### TASK DESCRIPTION
A faithful copy of the data is what is wanted, minus any pictures.
*** Opening EXERCISE INPUT ***
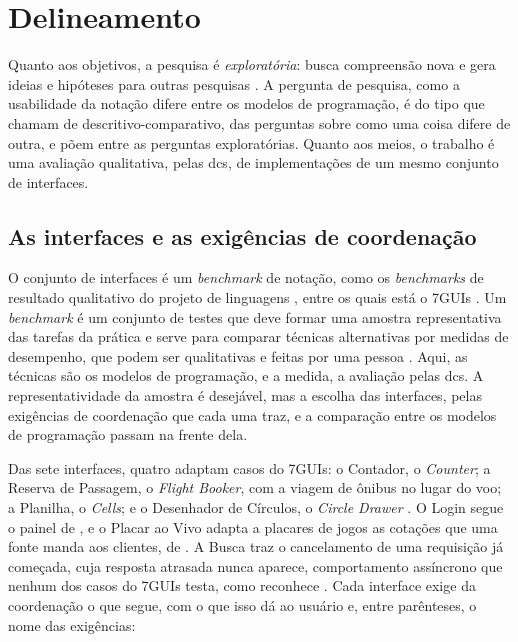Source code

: \section{Delineamento}
\label{sec:delineamento}

Quanto aos objetivos, a pesquisa é \emph{exploratória}: busca compreensão nova
e gera ideias e hipóteses para outras pesquisas
\cite[p. 135]{runeson2009}.
A pergunta de pesquisa, como a usabilidade da notação difere entre os modelos de
programação, é do tipo que \textcite{easterbrook2008} chamam de
descritivo-comparativo, das perguntas sobre como uma coisa difere de outra,
e põem entre as perguntas exploratórias.
Quanto aos meios, o trabalho é uma avaliação qualitativa, pelas
\glspl{dc}, de implementações de um mesmo conjunto de interfaces.
\subsection{As interfaces e as exigências de coordenação}
\label{sec:as-interfaces-e-as-exigencias-de-coordenacao}

O conjunto de interfaces é um \emph{benchmark} de notação, como os \emph{benchmarks}
de resultado qualitativo do projeto de linguagens
\cite[p. 35]{erdweg2015}, entre os quais está o 7GUIs
\cite[p. 8:20]{lu2021}.
Um \emph{benchmark} é um conjunto de testes que deve formar uma amostra
representativa das tarefas da prática e serve para comparar técnicas
alternativas por medidas de desempenho, que podem ser qualitativas e
feitas por uma pessoa \cite[p. 76]{sim2003}.
Aqui, as técnicas são os modelos de programação, e a medida, a avaliação
pelas \glspl{dc}.
A representatividade da amostra é desejável, mas a escolha das
interfaces, pelas exigências de coordenação que cada uma traz, e a
comparação entre os modelos de programação passam na frente dela.

Das sete interfaces, quatro adaptam casos do 7GUIs: o Contador, o
\emph{Counter}; a Reserva de Passagem, o \emph{Flight Booker}, com a viagem de
ônibus no lugar do voo; a Planilha, o \emph{Cells}; e o Desenhador de
Círculos, o \emph{Circle Drawer} \cite[p. 17, 25, 40 e 49]{kiss2014}.
O Login segue o painel de \textcite[p. 534]{berry2020}, e o Placar ao
Vivo adapta a placares de jogos as cotações que uma fonte manda aos
clientes, de \textcite[p. 66]{meijer2012}.
A Busca traz o cancelamento de uma requisição já começada, cuja
resposta atrasada nunca aparece, comportamento assíncrono que nenhum
dos casos do 7GUIs testa, como reconhece \textcite[p. 77]{kiss2014}.
Cada interface exige da coordenação o que segue, com o que isso dá ao
usuário e, entre parênteses, o nome das exigências:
*** Closing EXERCISE INPUT ***
### YOUR RESPONSE
Source code

: \section{Delineamento}
\label{sec:delineamento}

Quanto aos objetivos, a pesquisa é \emph{exploratória}: busca compreensão nova
e gera ideias e hipóteses para outras pesquisas
\cite[p. 135]{runeson2009}.
A pergunta de pesquisa, como a usabilidade da notação difere entre os modelos de
programação, é do tipo que \textcite{easterbrook2008} chamam de
descritivo-comparativo, das perguntas sobre como uma coisa difere de outra,
e põem entre as perguntas exploratórias.
Quanto aos meios, o trabalho é uma avaliação qualitativa, pelas
\glspl{dc}, de implementações de um mesmo conjunto de interfaces.
\subsection{As interfaces e as exigências de coordenação}
\label{sec:as-interfaces-e-as-exigencias-de-coordenacao}

O conjunto de interfaces é um \emph{benchmark} de notação, como os \emph{benchmarks}
de resultado qualitativo do projeto de linguagens
\cite[p. 35]{erdweg2015}, entre os quais está o 7GUIs
\cite[p. 8:20]{lu2021}.
Um \emph{benchmark} é um conjunto de testes que deve formar uma amostra
representativa das tarefas da prática e serve para comparar técnicas
alternativas por medidas de desempenho, que podem ser qualitativas e
feitas por uma pessoa \cite[p. 76]{sim2003}.
Aqui, as técnicas são os modelos de programação, e a medida, a avaliação
pelas \glspl{dc}.
A representatividade da amostra é desejável, mas a escolha das
interfaces, pelas exigências de coordenação que cada uma traz, e a
comparação entre os modelos de programação passam na frente dela.

Das sete interfaces, quatro adaptam casos do 7GUIs: o Contador, o
\emph{Counter}; a Reserva de Passagem, o \emph{Flight Booker}, com a viagem de
ônibus no lugar do voo; a Planilha, o \emph{Cells}; e o Desenhador de
Círculos, o \emph{Circle Drawer} \cite[p. 17, 25, 40 e 49]{kiss2014}.
O Login segue o painel de \textcite[p. 534]{berry2020}, e o Placar ao
Vivo adapta a placares de jogos as cotações que uma fonte manda aos
clientes, de \textcite[p. 66]{meijer2012}.
A Busca traz o cancelamento de uma requisição já começada, cuja
resposta atrasada nunca aparece, comportamento assíncrono que nenhum
dos casos do 7GUIs testa, como reconhece \textcite[p. 77]{kiss2014}.
Cada interface exige da coordenação o que segue, com o que isso dá ao
usuário e, entre parênteses, o nome das exigências:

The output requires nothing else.